- [DIRECTIONS FOR THIS TASK]: Every entry that follows is to be set down exactly, with its pictures omitted.

- [DATA SUPPLIED]:
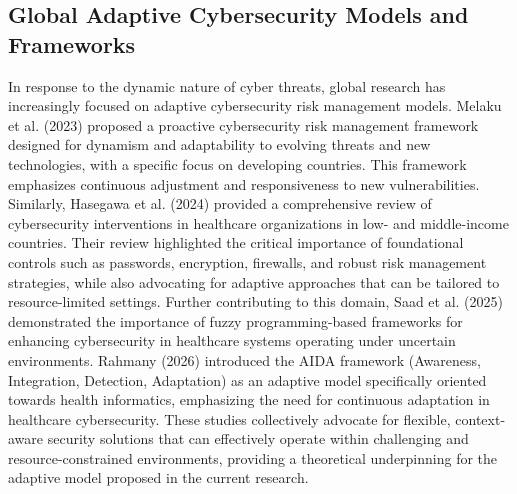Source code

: \documentclass[12pt, a4paper, oneside]{report}
\begin{document}
	\subsection{Global Adaptive Cybersecurity Models and Frameworks}
	In response to the dynamic nature of cyber threats, global research has increasingly focused on adaptive cybersecurity risk management models. Melaku et al. (2023) \cite{melaku2023context} proposed a proactive cybersecurity risk management framework designed for dynamism and adaptability to evolving threats and new technologies, with a specific focus on developing countries. This framework emphasizes continuous adjustment and responsiveness to new vulnerabilities. Similarly, Hasegawa et al. (2024) \cite{nist2024sp80066r2} provided a comprehensive review of cybersecurity interventions in healthcare organizations in low- and middle-income countries. Their review highlighted the critical importance of foundational controls such as passwords, encryption, firewalls, and robust risk management strategies, while also advocating for adaptive approaches that can be tailored to resource-limited settings.
	Further contributing to this domain, Saad et al. (2025) \cite{hasegawa2024cybersecurity} demonstrated the importance of fuzzy programming-based frameworks for enhancing cybersecurity in healthcare systems operating under uncertain environments. Rahmany (2026) \cite{saad2025fuzzy} introduced the AIDA framework (Awareness, Integration, Detection, Adaptation) as an adaptive model specifically oriented towards health informatics, emphasizing the need for continuous adaptation in healthcare cybersecurity. These studies collectively advocate for flexible, context-aware security solutions that can effectively operate within challenging and resource-constrained environments, providing a theoretical underpinning for the adaptive model proposed in the current research.
	
\end{document}
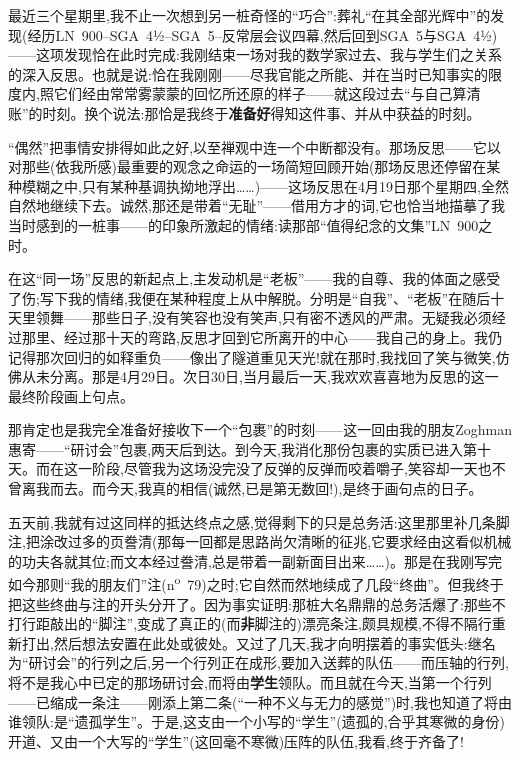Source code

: 最近三个星期里,我不止一次想到另一桩奇怪的“巧合”:葬礼“在其全部光辉中”的发现(经历LN~900--SGA~4½--SGA~5--反常层会议四幕,然后回到SGA~5与SGA~4½)——这项发现恰在此时完成:我刚结束一场对我的数学家过去、我与学生们之关系的深入反思。也就是说:恰在我刚刚——尽我官能之所能、并在当时已知事实的限度内,照它们经由常常雾蒙蒙的回忆所还原的样子——就这段过去“与自己算清账”的时刻\dmark{}。换个说法:那恰是我终于\textbf{准备好}得知这件事、并从中获益的时刻。

“偶然”把事情安排得如此之好,以至禅观中连一个中断都没有。那场反思——它以对那些(依我所感)最重要的观念之命运的一场简短回顾开始(那场反思还停留在某种模糊之中,只有某种基调执拗地浮出……)——这场反思在4月19日那个星期四,全然自然地继续下去。诚然,那还是带着“无耻”——借用方才的词,它也恰当地描摹了我当时感到的一桩事——的印象所激起的情绪:读那部“值得纪念的文集”LN~900之时。

在这“同一场”反思的新起点上,主发动机是“老板”——我的自尊、我的体面之感受了伤;写下我的情绪,我便在某种程度上从中解脱。分明是“自我”、“老板”在随后十天里领舞——那些日子,没有笑容也没有笑声,只有密不透风的严肃。无疑我必须经过那里、经过那十天的弯路,反思才回到它所离开的中心——我自己的身上。我仍记得那次回归的如释重负——像出了隧道重见天光!就在那时,我找回了笑与微笑,仿佛从未分离。那是4月29日。次日30日,当月最后一天,我欢欢喜喜地为反思的这一最终阶段画上句点。

那肯定也是我完全准备好接收下一个“包裹”的时刻——这一回由我的朋友Zoghman惠寄——“研讨会”包裹,两天后到达。到今天,我消化那份包裹的实质已进入第十天。而在这一阶段,尽管我为这场没完没了反弹的反弹而咬着嚼子,笑容却一天也不曾离我而去。而今天,我真的相信(诚然,已是第无数回!),是终于画句点的日子。

五天前,我就有过这同样的抵达终点之感,觉得剩下的只是总务活:这里那里补几条脚注,把涂改过多的页誊清\dmark{}(那每一回都是思路尚欠清晰的征兆,它要求经由这看似机械的功夫各就其位;而文本经过誊清,总是带着一副新面目出来……)。那是在我刚写完如今那则“我的朋友们”注(n\textsuperscript{o}~79)之时;它自然而然地续成了几段“终曲”。但我终于把这些终曲与注的开头分开了。因为事实证明:那桩大名鼎鼎的总务活爆了:那些不打行距敲出的“脚注”,变成了真正的(而\textbf{非}脚注的)漂亮条注,颇具规模,不得不隔行重新打出,然后想法安置在此处或彼处。又过了几天,我才向明摆着的事实低头:继名为“研讨会”的行列之后,另一个行列正在成形,要加入送葬的队伍——而压轴的行列,将不是我心中已定的那场研讨会,而将由\textbf{学生}领队。而且就在今天,当第一个行列——已缩成一条注——刚添上第二条(“一种不义与无力的感觉”)时,我也知道了将由谁领队:是“遗孤学生”。于是,这支由一个小写的“学生”(遗孤的,合乎其寒微的身份)开道、又由一个大写的“学生”(这回毫不寒微)压阵的队伍,我看,终于齐备了!

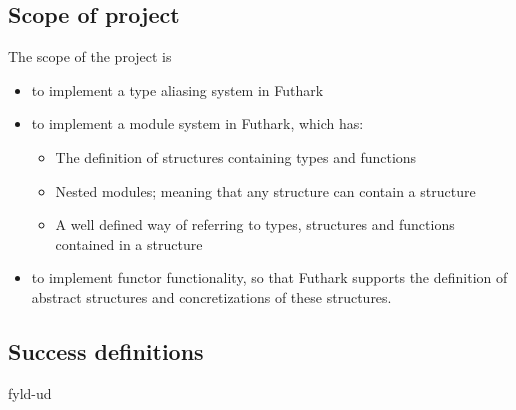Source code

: \subsection{Scope of project}
\label{subsec:project_scope}
The scope of the project is
\begin{itemize}
  \item to implement a type aliasing system in Futhark
  \item to implement a module system in Futhark, which has:
    \begin{itemize}
      \item The definition of structures containing types and functions
      \item Nested modules; meaning that any structure can contain a structure
      \item A well defined way of referring to types, structures and functions
        contained in a structure
    \end{itemize}
  \item to implement functor functionality, so that Futhark supports the
    definition of abstract structures and concretizations of these structures.
\end{itemize}

\subsection{Success definitions}
\label{subsec:label}
fyld-ud
\clearpage
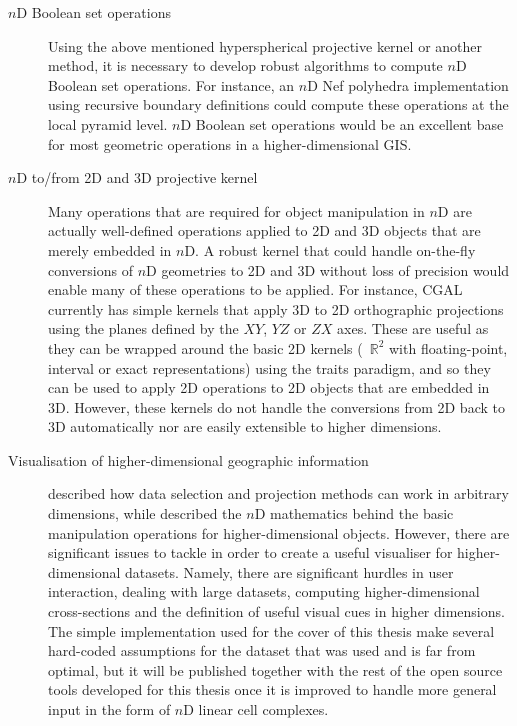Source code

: \begin{description}
\item[$n$D Boolean set operations] Using the above mentioned hyperspherical projective kernel or another method, it is necessary to develop robust algorithms to compute $n$D Boolean set operations.
For instance, an $n$D Nef polyhedra implementation using recursive boundary definitions could compute these operations at the local pyramid level.
$n$D Boolean set operations would be an excellent base for most geometric operations in a higher-dimensional GIS.\@

\item[$n$D to/from 2D and 3D projective kernel] Many operations that are required for object manipulation in $n$D are actually well-defined operations applied to 2D and 3D objects that are merely embedded in $n$D.
A robust kernel that could handle on-the-fly conversions of $n$D geometries to 2D and 3D without loss of precision would enable many of these operations to be applied.
For instance, CGAL currently has simple kernels that apply 3D to 2D orthographic projections using the planes defined by the $XY$, $YZ$ or $ZX$ axes.
These are useful as they can be wrapped around the basic 2D kernels (\ie\ $\mathbb{R}^2$ with floating-point, interval or exact representations) using the traits paradigm, and so they can be used to apply 2D operations to 2D objects that are embedded in 3D.
However, these kernels do not handle the conversions from 2D back to 3D automatically nor are easily extensible to higher dimensions.

\item[Visualisation of higher-dimensional geographic information]  described how data selection and projection methods can work in arbitrary dimensions, while  described the $n$D mathematics behind the basic manipulation operations for higher-dimensional objects.
However, there are significant issues to tackle in order to create a useful visualiser for higher-dimensional datasets.
Namely, there are significant hurdles in user interaction, dealing with large datasets, computing higher-dimensional cross-sections and the definition of useful visual cues in higher dimensions.
The simple implementation used for the cover of this thesis make several hard-coded assumptions for the dataset that was used and is far from optimal, but it will be published together with the rest of the open source tools developed for this thesis once it is improved to handle more general input in the form of $n$D linear cell complexes.


\end{description}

- [EXERCISE SOLUTION]:
Source code

: \documentclass[12pt, a4paper, oneside]{report}
\begin{document}
	\subsection{Global Adaptive Cybersecurity Models and Frameworks}
	In response to the dynamic nature of cyber threats, global research has increasingly focused on adaptive cybersecurity risk management models. Melaku et al. (2023) \cite{melaku2023context} proposed a proactive cybersecurity risk management framework designed for dynamism and adaptability to evolving threats and new technologies, with a specific focus on developing countries. This framework emphasizes continuous adjustment and responsiveness to new vulnerabilities. Similarly, Hasegawa et al. (2024) \cite{nist2024sp80066r2} provided a comprehensive review of cybersecurity interventions in healthcare organizations in low- and middle-income countries. Their review highlighted the critical importance of foundational controls such as passwords, encryption, firewalls, and robust risk management strategies, while also advocating for adaptive approaches that can be tailored to resource-limited settings.
	Further contributing to this domain, Saad et al. (2025) \cite{hasegawa2024cybersecurity} demonstrated the importance of fuzzy programming-based frameworks for enhancing cybersecurity in healthcare systems operating under uncertain environments. Rahmany (2026) \cite{saad2025fuzzy} introduced the AIDA framework (Awareness, Integration, Detection, Adaptation) as an adaptive model specifically oriented towards health informatics, emphasizing the need for continuous adaptation in healthcare cybersecurity. These studies collectively advocate for flexible, context-aware security solutions that can effectively operate within challenging and resource-constrained environments, providing a theoretical underpinning for the adaptive model proposed in the current research.
	
\end{document}
Source code

: 最近三个星期里,我不止一次想到另一桩奇怪的“巧合”:葬礼“在其全部光辉中”的发现(经历LN~900--SGA~4½--SGA~5--反常层会议四幕,然后回到SGA~5与SGA~4½)——这项发现恰在此时完成:我刚结束一场对我的数学家过去、我与学生们之关系的深入反思。也就是说:恰在我刚刚——尽我官能之所能、并在当时已知事实的限度内,照它们经由常常雾蒙蒙的回忆所还原的样子——就这段过去“与自己算清账”的时刻\dmark{}。换个说法:那恰是我终于\textbf{准备好}得知这件事、并从中获益的时刻。

“偶然”把事情安排得如此之好,以至禅观中连一个中断都没有。那场反思——它以对那些(依我所感)最重要的观念之命运的一场简短回顾开始(那场反思还停留在某种模糊之中,只有某种基调执拗地浮出……)——这场反思在4月19日那个星期四,全然自然地继续下去。诚然,那还是带着“无耻”——借用方才的词,它也恰当地描摹了我当时感到的一桩事——的印象所激起的情绪:读那部“值得纪念的文集”LN~900之时。

在这“同一场”反思的新起点上,主发动机是“老板”——我的自尊、我的体面之感受了伤;写下我的情绪,我便在某种程度上从中解脱。分明是“自我”、“老板”在随后十天里领舞——那些日子,没有笑容也没有笑声,只有密不透风的严肃。无疑我必须经过那里、经过那十天的弯路,反思才回到它所离开的中心——我自己的身上。我仍记得那次回归的如释重负——像出了隧道重见天光!就在那时,我找回了笑与微笑,仿佛从未分离。那是4月29日。次日30日,当月最后一天,我欢欢喜喜地为反思的这一最终阶段画上句点。

那肯定也是我完全准备好接收下一个“包裹”的时刻——这一回由我的朋友Zoghman惠寄——“研讨会”包裹,两天后到达。到今天,我消化那份包裹的实质已进入第十天。而在这一阶段,尽管我为这场没完没了反弹的反弹而咬着嚼子,笑容却一天也不曾离我而去。而今天,我真的相信(诚然,已是第无数回!),是终于画句点的日子。

五天前,我就有过这同样的抵达终点之感,觉得剩下的只是总务活:这里那里补几条脚注,把涂改过多的页誊清\dmark{}(那每一回都是思路尚欠清晰的征兆,它要求经由这看似机械的功夫各就其位;而文本经过誊清,总是带着一副新面目出来……)。那是在我刚写完如今那则“我的朋友们”注(n\textsuperscript{o}~79)之时;它自然而然地续成了几段“终曲”。但我终于把这些终曲与注的开头分开了。因为事实证明:那桩大名鼎鼎的总务活爆了:那些不打行距敲出的“脚注”,变成了真正的(而\textbf{非}脚注的)漂亮条注,颇具规模,不得不隔行重新打出,然后想法安置在此处或彼处。又过了几天,我才向明摆着的事实低头:继名为“研讨会”的行列之后,另一个行列正在成形,要加入送葬的队伍——而压轴的行列,将不是我心中已定的那场研讨会,而将由\textbf{学生}领队。而且就在今天,当第一个行列——已缩成一条注——刚添上第二条(“一种不义与无力的感觉”)时,我也知道了将由谁领队:是“遗孤学生”。于是,这支由一个小写的“学生”(遗孤的,合乎其寒微的身份)开道、又由一个大写的“学生”(这回毫不寒微)压阵的队伍,我看,终于齐备了!

Source code

: \subsection{Scope of project}
\label{subsec:project_scope}
The scope of the project is
\begin{itemize}
  \item to implement a type aliasing system in Futhark
  \item to implement a module system in Futhark, which has:
    \begin{itemize}
      \item The definition of structures containing types and functions
      \item Nested modules; meaning that any structure can contain a structure
      \item A well defined way of referring to types, structures and functions
        contained in a structure
    \end{itemize}
  \item to implement functor functionality, so that Futhark supports the
    definition of abstract structures and concretizations of these structures.
\end{itemize}

\subsection{Success definitions}
\label{subsec:label}
fyld-ud
\clearpage
Source code

: \begin{description}
\item[$n$D Boolean set operations] Using the above mentioned hyperspherical projective kernel or another method, it is necessary to develop robust algorithms to compute $n$D Boolean set operations.
For instance, an $n$D Nef polyhedra implementation using recursive boundary definitions could compute these operations at the local pyramid level.
$n$D Boolean set operations would be an excellent base for most geometric operations in a higher-dimensional GIS.\@

\item[$n$D to/from 2D and 3D projective kernel] Many operations that are required for object manipulation in $n$D are actually well-defined operations applied to 2D and 3D objects that are merely embedded in $n$D.
A robust kernel that could handle on-the-fly conversions of $n$D geometries to 2D and 3D without loss of precision would enable many of these operations to be applied.
For instance, CGAL currently has simple kernels that apply 3D to 2D orthographic projections using the planes defined by the $XY$, $YZ$ or $ZX$ axes.
These are useful as they can be wrapped around the basic 2D kernels (\ie\ $\mathbb{R}^2$ with floating-point, interval or exact representations) using the traits paradigm, and so they can be used to apply 2D operations to 2D objects that are embedded in 3D.
However, these kernels do not handle the conversions from 2D back to 3D automatically nor are easily extensible to higher dimensions.

\item[Visualisation of higher-dimensional geographic information]  described how data selection and projection methods can work in arbitrary dimensions, while  described the $n$D mathematics behind the basic manipulation operations for higher-dimensional objects.
However, there are significant issues to tackle in order to create a useful visualiser for higher-dimensional datasets.
Namely, there are significant hurdles in user interaction, dealing with large datasets, computing higher-dimensional cross-sections and the definition of useful visual cues in higher dimensions.
The simple implementation used for the cover of this thesis make several hard-coded assumptions for the dataset that was used and is far from optimal, but it will be published together with the rest of the open source tools developed for this thesis once it is improved to handle more general input in the form of $n$D linear cell complexes.


\end{description}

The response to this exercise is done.